Images within the entries are to be omitted; the remainder must be reproduced exactly.

SUPPLIED RECORDS below:

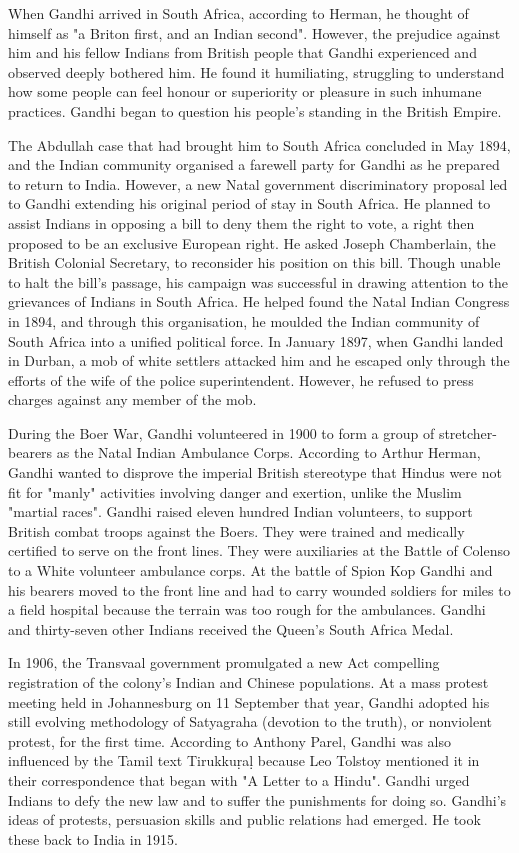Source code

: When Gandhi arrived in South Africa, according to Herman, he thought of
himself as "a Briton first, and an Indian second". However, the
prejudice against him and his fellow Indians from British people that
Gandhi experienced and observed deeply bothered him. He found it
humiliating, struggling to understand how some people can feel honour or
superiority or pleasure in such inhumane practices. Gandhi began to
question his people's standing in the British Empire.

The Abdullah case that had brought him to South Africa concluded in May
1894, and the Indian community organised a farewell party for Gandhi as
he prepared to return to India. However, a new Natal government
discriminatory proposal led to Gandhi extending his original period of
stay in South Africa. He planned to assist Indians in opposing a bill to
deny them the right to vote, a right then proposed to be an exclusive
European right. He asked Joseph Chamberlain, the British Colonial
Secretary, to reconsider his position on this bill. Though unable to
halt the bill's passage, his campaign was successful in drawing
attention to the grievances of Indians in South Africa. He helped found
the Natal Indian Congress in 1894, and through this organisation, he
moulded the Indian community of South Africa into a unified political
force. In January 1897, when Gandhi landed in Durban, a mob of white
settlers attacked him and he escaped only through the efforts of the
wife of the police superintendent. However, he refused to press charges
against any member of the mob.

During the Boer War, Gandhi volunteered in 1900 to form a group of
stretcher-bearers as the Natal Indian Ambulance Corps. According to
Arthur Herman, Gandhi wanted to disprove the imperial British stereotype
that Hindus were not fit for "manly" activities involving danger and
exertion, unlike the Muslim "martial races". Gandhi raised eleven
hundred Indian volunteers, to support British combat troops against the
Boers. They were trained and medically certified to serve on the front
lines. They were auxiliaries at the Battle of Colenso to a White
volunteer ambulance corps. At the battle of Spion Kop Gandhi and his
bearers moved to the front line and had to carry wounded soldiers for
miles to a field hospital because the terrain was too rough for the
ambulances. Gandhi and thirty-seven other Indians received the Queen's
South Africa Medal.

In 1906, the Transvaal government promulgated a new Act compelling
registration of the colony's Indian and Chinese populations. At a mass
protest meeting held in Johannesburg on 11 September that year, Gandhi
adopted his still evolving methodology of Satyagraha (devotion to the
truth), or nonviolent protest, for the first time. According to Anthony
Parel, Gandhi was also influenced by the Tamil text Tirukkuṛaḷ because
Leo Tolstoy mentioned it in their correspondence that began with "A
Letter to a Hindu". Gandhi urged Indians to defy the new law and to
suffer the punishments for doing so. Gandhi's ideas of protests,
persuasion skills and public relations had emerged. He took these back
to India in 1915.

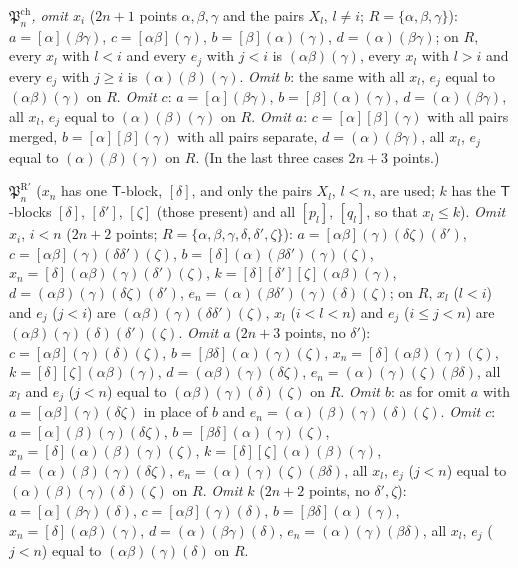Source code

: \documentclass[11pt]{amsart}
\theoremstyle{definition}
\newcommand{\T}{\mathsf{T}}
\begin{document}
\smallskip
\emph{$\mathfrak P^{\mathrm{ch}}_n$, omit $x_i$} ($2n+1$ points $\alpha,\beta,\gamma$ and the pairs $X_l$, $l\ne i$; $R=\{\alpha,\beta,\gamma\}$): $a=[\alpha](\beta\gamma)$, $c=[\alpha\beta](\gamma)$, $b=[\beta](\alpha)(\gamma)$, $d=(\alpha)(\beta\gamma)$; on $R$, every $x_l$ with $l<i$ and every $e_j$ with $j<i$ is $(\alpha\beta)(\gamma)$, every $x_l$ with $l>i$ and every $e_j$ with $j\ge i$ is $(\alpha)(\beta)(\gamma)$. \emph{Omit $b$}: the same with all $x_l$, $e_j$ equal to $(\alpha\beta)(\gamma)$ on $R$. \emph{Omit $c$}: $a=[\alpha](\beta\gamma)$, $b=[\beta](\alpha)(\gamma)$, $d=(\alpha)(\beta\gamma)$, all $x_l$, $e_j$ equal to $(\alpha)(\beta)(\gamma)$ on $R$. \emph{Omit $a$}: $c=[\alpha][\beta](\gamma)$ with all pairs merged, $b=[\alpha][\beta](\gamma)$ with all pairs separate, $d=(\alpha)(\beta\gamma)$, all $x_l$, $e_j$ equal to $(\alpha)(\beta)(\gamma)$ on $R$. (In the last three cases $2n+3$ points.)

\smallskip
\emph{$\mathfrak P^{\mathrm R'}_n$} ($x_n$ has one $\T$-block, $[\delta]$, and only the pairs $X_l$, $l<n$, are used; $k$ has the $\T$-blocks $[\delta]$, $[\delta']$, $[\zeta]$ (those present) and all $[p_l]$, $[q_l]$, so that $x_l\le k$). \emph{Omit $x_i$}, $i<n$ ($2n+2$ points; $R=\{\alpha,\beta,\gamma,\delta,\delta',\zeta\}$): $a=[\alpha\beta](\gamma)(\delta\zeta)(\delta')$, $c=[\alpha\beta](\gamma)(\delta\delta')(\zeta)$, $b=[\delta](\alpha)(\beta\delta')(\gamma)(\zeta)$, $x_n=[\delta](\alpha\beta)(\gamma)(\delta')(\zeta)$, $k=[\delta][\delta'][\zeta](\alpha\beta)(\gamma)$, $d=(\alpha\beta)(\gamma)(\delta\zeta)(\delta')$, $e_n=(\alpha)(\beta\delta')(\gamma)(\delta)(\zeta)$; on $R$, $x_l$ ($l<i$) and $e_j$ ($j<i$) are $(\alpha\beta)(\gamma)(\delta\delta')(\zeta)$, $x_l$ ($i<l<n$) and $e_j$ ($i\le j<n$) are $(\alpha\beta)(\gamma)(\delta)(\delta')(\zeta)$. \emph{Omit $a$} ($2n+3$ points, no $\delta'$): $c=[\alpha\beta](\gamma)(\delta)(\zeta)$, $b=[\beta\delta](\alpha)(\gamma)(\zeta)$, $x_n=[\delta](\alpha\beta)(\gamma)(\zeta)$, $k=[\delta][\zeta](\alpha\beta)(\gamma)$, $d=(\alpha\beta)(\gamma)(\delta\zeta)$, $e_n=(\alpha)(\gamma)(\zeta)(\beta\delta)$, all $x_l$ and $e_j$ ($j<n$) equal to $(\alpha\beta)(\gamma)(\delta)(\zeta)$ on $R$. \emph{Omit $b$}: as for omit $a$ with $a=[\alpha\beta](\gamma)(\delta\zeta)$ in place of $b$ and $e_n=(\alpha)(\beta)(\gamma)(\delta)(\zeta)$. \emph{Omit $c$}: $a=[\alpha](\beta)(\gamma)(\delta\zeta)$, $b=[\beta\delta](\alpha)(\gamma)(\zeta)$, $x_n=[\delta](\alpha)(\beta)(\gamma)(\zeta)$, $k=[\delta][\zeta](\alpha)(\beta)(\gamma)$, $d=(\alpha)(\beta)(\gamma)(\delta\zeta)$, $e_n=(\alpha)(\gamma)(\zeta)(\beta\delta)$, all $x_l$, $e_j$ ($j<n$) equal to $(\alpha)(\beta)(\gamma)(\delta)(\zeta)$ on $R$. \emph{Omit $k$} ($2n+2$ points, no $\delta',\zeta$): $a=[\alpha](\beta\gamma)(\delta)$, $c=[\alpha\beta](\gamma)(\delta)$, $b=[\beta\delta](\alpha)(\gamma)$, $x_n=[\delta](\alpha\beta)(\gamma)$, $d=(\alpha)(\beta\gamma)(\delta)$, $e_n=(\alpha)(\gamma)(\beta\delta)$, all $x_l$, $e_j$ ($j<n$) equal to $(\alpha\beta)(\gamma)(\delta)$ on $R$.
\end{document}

End of SUPPLIED RECORDS.

*REPLY*:
Source code

: When Gandhi arrived in South Africa, according to Herman, he thought of
himself as "a Briton first, and an Indian second". However, the
prejudice against him and his fellow Indians from British people that
Gandhi experienced and observed deeply bothered him. He found it
humiliating, struggling to understand how some people can feel honour or
superiority or pleasure in such inhumane practices. Gandhi began to
question his people's standing in the British Empire.

The Abdullah case that had brought him to South Africa concluded in May
1894, and the Indian community organised a farewell party for Gandhi as
he prepared to return to India. However, a new Natal government
discriminatory proposal led to Gandhi extending his original period of
stay in South Africa. He planned to assist Indians in opposing a bill to
deny them the right to vote, a right then proposed to be an exclusive
European right. He asked Joseph Chamberlain, the British Colonial
Secretary, to reconsider his position on this bill. Though unable to
halt the bill's passage, his campaign was successful in drawing
attention to the grievances of Indians in South Africa. He helped found
the Natal Indian Congress in 1894, and through this organisation, he
moulded the Indian community of South Africa into a unified political
force. In January 1897, when Gandhi landed in Durban, a mob of white
settlers attacked him and he escaped only through the efforts of the
wife of the police superintendent. However, he refused to press charges
against any member of the mob.

During the Boer War, Gandhi volunteered in 1900 to form a group of
stretcher-bearers as the Natal Indian Ambulance Corps. According to
Arthur Herman, Gandhi wanted to disprove the imperial British stereotype
that Hindus were not fit for "manly" activities involving danger and
exertion, unlike the Muslim "martial races". Gandhi raised eleven
hundred Indian volunteers, to support British combat troops against the
Boers. They were trained and medically certified to serve on the front
lines. They were auxiliaries at the Battle of Colenso to a White
volunteer ambulance corps. At the battle of Spion Kop Gandhi and his
bearers moved to the front line and had to carry wounded soldiers for
miles to a field hospital because the terrain was too rough for the
ambulances. Gandhi and thirty-seven other Indians received the Queen's
South Africa Medal.

In 1906, the Transvaal government promulgated a new Act compelling
registration of the colony's Indian and Chinese populations. At a mass
protest meeting held in Johannesburg on 11 September that year, Gandhi
adopted his still evolving methodology of Satyagraha (devotion to the
truth), or nonviolent protest, for the first time. According to Anthony
Parel, Gandhi was also influenced by the Tamil text Tirukkuṛaḷ because
Leo Tolstoy mentioned it in their correspondence that began with "A
Letter to a Hindu". Gandhi urged Indians to defy the new law and to
suffer the punishments for doing so. Gandhi's ideas of protests,
persuasion skills and public relations had emerged. He took these back
to India in 1915.

Source code

: \documentclass[11pt]{amsart}
\theoremstyle{definition}
\newcommand{\T}{\mathsf{T}}
\begin{document}
\smallskip
\emph{$\mathfrak P^{\mathrm{ch}}_n$, omit $x_i$} ($2n+1$ points $\alpha,\beta,\gamma$ and the pairs $X_l$, $l\ne i$; $R=\{\alpha,\beta,\gamma\}$): $a=[\alpha](\beta\gamma)$, $c=[\alpha\beta](\gamma)$, $b=[\beta](\alpha)(\gamma)$, $d=(\alpha)(\beta\gamma)$; on $R$, every $x_l$ with $l<i$ and every $e_j$ with $j<i$ is $(\alpha\beta)(\gamma)$, every $x_l$ with $l>i$ and every $e_j$ with $j\ge i$ is $(\alpha)(\beta)(\gamma)$. \emph{Omit $b$}: the same with all $x_l$, $e_j$ equal to $(\alpha\beta)(\gamma)$ on $R$. \emph{Omit $c$}: $a=[\alpha](\beta\gamma)$, $b=[\beta](\alpha)(\gamma)$, $d=(\alpha)(\beta\gamma)$, all $x_l$, $e_j$ equal to $(\alpha)(\beta)(\gamma)$ on $R$. \emph{Omit $a$}: $c=[\alpha][\beta](\gamma)$ with all pairs merged, $b=[\alpha][\beta](\gamma)$ with all pairs separate, $d=(\alpha)(\beta\gamma)$, all $x_l$, $e_j$ equal to $(\alpha)(\beta)(\gamma)$ on $R$. (In the last three cases $2n+3$ points.)

\smallskip
\emph{$\mathfrak P^{\mathrm R'}_n$} ($x_n$ has one $\T$-block, $[\delta]$, and only the pairs $X_l$, $l<n$, are used; $k$ has the $\T$-blocks $[\delta]$, $[\delta']$, $[\zeta]$ (those present) and all $[p_l]$, $[q_l]$, so that $x_l\le k$). \emph{Omit $x_i$}, $i<n$ ($2n+2$ points; $R=\{\alpha,\beta,\gamma,\delta,\delta',\zeta\}$): $a=[\alpha\beta](\gamma)(\delta\zeta)(\delta')$, $c=[\alpha\beta](\gamma)(\delta\delta')(\zeta)$, $b=[\delta](\alpha)(\beta\delta')(\gamma)(\zeta)$, $x_n=[\delta](\alpha\beta)(\gamma)(\delta')(\zeta)$, $k=[\delta][\delta'][\zeta](\alpha\beta)(\gamma)$, $d=(\alpha\beta)(\gamma)(\delta\zeta)(\delta')$, $e_n=(\alpha)(\beta\delta')(\gamma)(\delta)(\zeta)$; on $R$, $x_l$ ($l<i$) and $e_j$ ($j<i$) are $(\alpha\beta)(\gamma)(\delta\delta')(\zeta)$, $x_l$ ($i<l<n$) and $e_j$ ($i\le j<n$) are $(\alpha\beta)(\gamma)(\delta)(\delta')(\zeta)$. \emph{Omit $a$} ($2n+3$ points, no $\delta'$): $c=[\alpha\beta](\gamma)(\delta)(\zeta)$, $b=[\beta\delta](\alpha)(\gamma)(\zeta)$, $x_n=[\delta](\alpha\beta)(\gamma)(\zeta)$, $k=[\delta][\zeta](\alpha\beta)(\gamma)$, $d=(\alpha\beta)(\gamma)(\delta\zeta)$, $e_n=(\alpha)(\gamma)(\zeta)(\beta\delta)$, all $x_l$ and $e_j$ ($j<n$) equal to $(\alpha\beta)(\gamma)(\delta)(\zeta)$ on $R$. \emph{Omit $b$}: as for omit $a$ with $a=[\alpha\beta](\gamma)(\delta\zeta)$ in place of $b$ and $e_n=(\alpha)(\beta)(\gamma)(\delta)(\zeta)$. \emph{Omit $c$}: $a=[\alpha](\beta)(\gamma)(\delta\zeta)$, $b=[\beta\delta](\alpha)(\gamma)(\zeta)$, $x_n=[\delta](\alpha)(\beta)(\gamma)(\zeta)$, $k=[\delta][\zeta](\alpha)(\beta)(\gamma)$, $d=(\alpha)(\beta)(\gamma)(\delta\zeta)$, $e_n=(\alpha)(\gamma)(\zeta)(\beta\delta)$, all $x_l$, $e_j$ ($j<n$) equal to $(\alpha)(\beta)(\gamma)(\delta)(\zeta)$ on $R$. \emph{Omit $k$} ($2n+2$ points, no $\delta',\zeta$): $a=[\alpha](\beta\gamma)(\delta)$, $c=[\alpha\beta](\gamma)(\delta)$, $b=[\beta\delta](\alpha)(\gamma)$, $x_n=[\delta](\alpha\beta)(\gamma)$, $d=(\alpha)(\beta\gamma)(\delta)$, $e_n=(\alpha)(\gamma)(\beta\delta)$, all $x_l$, $e_j$ ($j<n$) equal to $(\alpha\beta)(\gamma)(\delta)$ on $R$.
\end{document}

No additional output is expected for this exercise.